Abstract

In a previous ANZJP This Month, Does evidence lead to policy change? (Porter, 2012), I introduced a number of papers from the Survey of High Impact Psychosis (SHIP) study (Morgan et al., 2012), a study with the potential to inform policy relating to patients suffering from psychosis. In this issue of ANZJP, there is a more direct discussion of mental health policy in a series of Viewpoints designed to predate the Australian General Election. Drawing on evidence regarding changes between the first and more recent SHIP studies, Carr and Waghorn (2013) argue that two particular areas in which there has been little change, and which should therefore be prime targets for reform, are the unacceptably low level of employment and the issue of social isolation amongst sufferers from psychosis. In particular, they argue for an increased adoption of the evidence-based individual placement and support model. Castle (2013), in his Viewpoint, argues for a change in the funding model, with funding linked to individual patients, and patients and carers being ‘empowered to effect their own care supported rather than managed by the system’. Finally, Whiteford et al. (2013) argue for a model involving assessing the burden of mental illness, identifying what may reduce that burden, organising a service delivery framework and adapting policy to implement the desired framework. One of the examples given of an area in which improvements could be made is the integration of physical and mental health treatment for people with long-term, severe mental disorders, given the increased physical morbidity and gaps in life expectancy between these people and the general population. In light of this suggestion, it is interesting to note the paper of Saha et al. (2013), which examines mental health and physical health in the first-degree relatives of patients with major depression, anxiety disorders or drug and alcohol dependence. This study found that not only were the same conditions more common, but so too were other mental health disorders, along with a broad range of general physical conditions.

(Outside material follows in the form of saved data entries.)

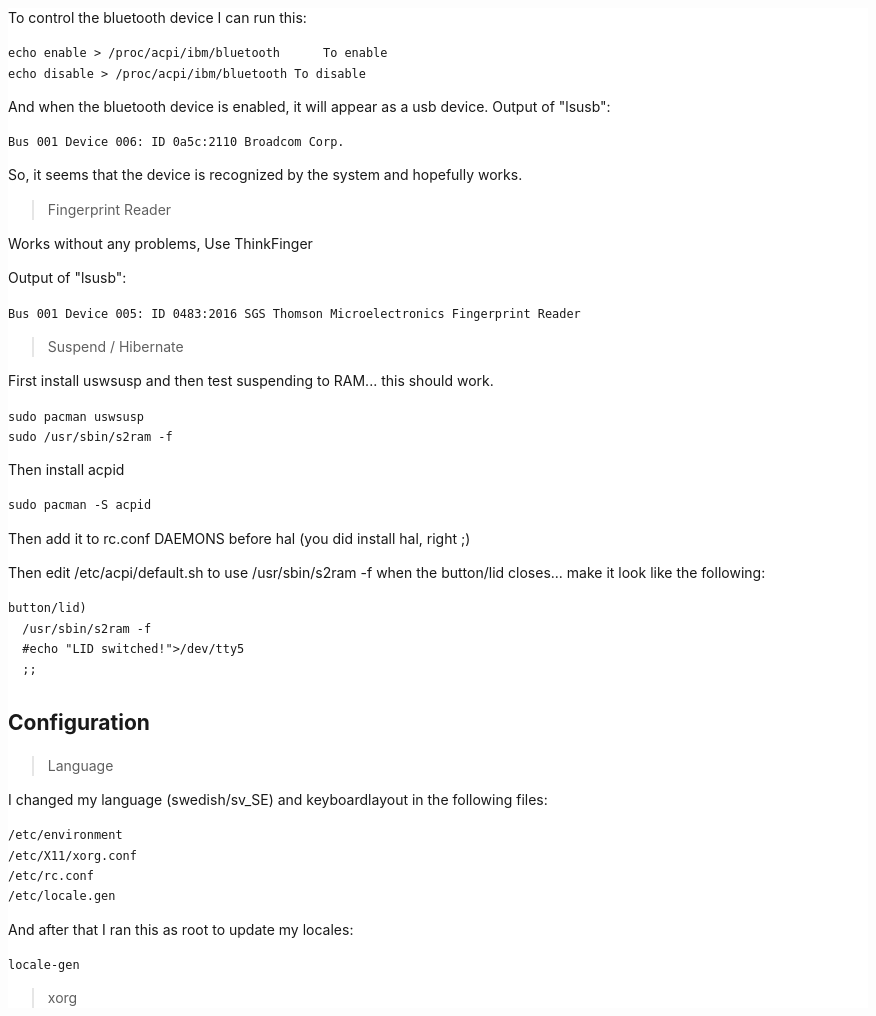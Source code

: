 To control the bluetooth device I can run this:

    echo enable > /proc/acpi/ibm/bluetooth		To enable
    echo disable > /proc/acpi/ibm/bluetooth	To disable

And when the bluetooth device is enabled, it will appear as a usb
device. Output of "lsusb":

    Bus 001 Device 006: ID 0a5c:2110 Broadcom Corp. 

So, it seems that the device is recognized by the system and hopefully
works.

> Fingerprint Reader

Works without any problems, Use ThinkFinger

Output of "lsusb":

    Bus 001 Device 005: ID 0483:2016 SGS Thomson Microelectronics Fingerprint Reader

> Suspend / Hibernate

First install uswsusp and then test suspending to RAM... this should
work.

    sudo pacman uswsusp
    sudo /usr/sbin/s2ram -f

Then install acpid

    sudo pacman -S acpid

Then add it to rc.conf DAEMONS before hal (you did install hal, right ;)

Then edit /etc/acpi/default.sh to use /usr/sbin/s2ram -f when the
button/lid closes... make it look like the following:

    button/lid)
      /usr/sbin/s2ram -f
      #echo "LID switched!">/dev/tty5
      ;;

Configuration
-------------

> Language

I changed my language (swedish/sv_SE) and keyboardlayout in the
following files:

    /etc/environment
    /etc/X11/xorg.conf
    /etc/rc.conf
    /etc/locale.gen

And after that I ran this as root to update my locales:

    locale-gen

> xorg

Further papers in this edition of ANZJP discuss some of the major issues in the treatment and service provision for people with psychotic illnesses. Allnutt et al. (2013) debate the issue of violence risk assessment and the problem of prediction of violence in people with mental illness. Previous research has shown that risk assessment lacks predictive power, and therefore it has been suggested that clinical decisions should not be based on it (Ryan et al., 2010). However, Allnutt and colleagues argue that this is no reason to abandon risk assessment as an important part of psychiatric practice and that despite group-based research, individual risk assessment is still important in guiding individual management.
An important factor in risk of violence, a burden for patients and an important target for any mental health system, is the risk of relapse in psychosis. Hui et al. (2013) address the possible factors predicting relapse of first-episode psychosis in a paper that shows that nearly half of first-episode patients relapsed within 3 years. A number of factors emerged as being associated with an increased risk of relapse, including smoking, which the authors highlight as a particularly intriguing new finding.
Finally, the finding that psychosocial functioning is compromised in patients at ultra-high risk of psychosis and that this is associated with reduced adaptive coping and resilience (Kim et al., 2013), adds to data suggesting that these functions should be potential targets for treatment in early psychosis. This harks back to the June issue of the Journal in which several authors (Dark et al., 2013; Harris and Boyce, 2013) argued that psychosocial intervention in various forms should be a fundamental component in the treatment of schizophrenia.
While psychosocial treatments are also central to the treatment of mood disorders, an issue that has always hampered treatment of depression, regardless of the mode of treatment, is that of speed of response. However, arguably one of the promising ‘new’ treatments for depression, both unipolar and bipolar, is ketamine, which is distinguished by evidence of a particularly early response. In a comprehensive and rigorous review, Katalinic et al. (2013) examine the current state of the evidence and make recommendations for future research, concluding that relapse following response is perhaps the greatest challenge this agent faces.
That the Journal is developing a reputation for open debate of important and challenging topics is illustrated by contributions from extremely high-profile authors on controversial subjects. Caroll (2013) and Tyrer (2013) robustly add to the debates on conflict of interest and borderline personality disorder, respectively. The determination of the Journal to tackle these issues makes for interesting and informative reading.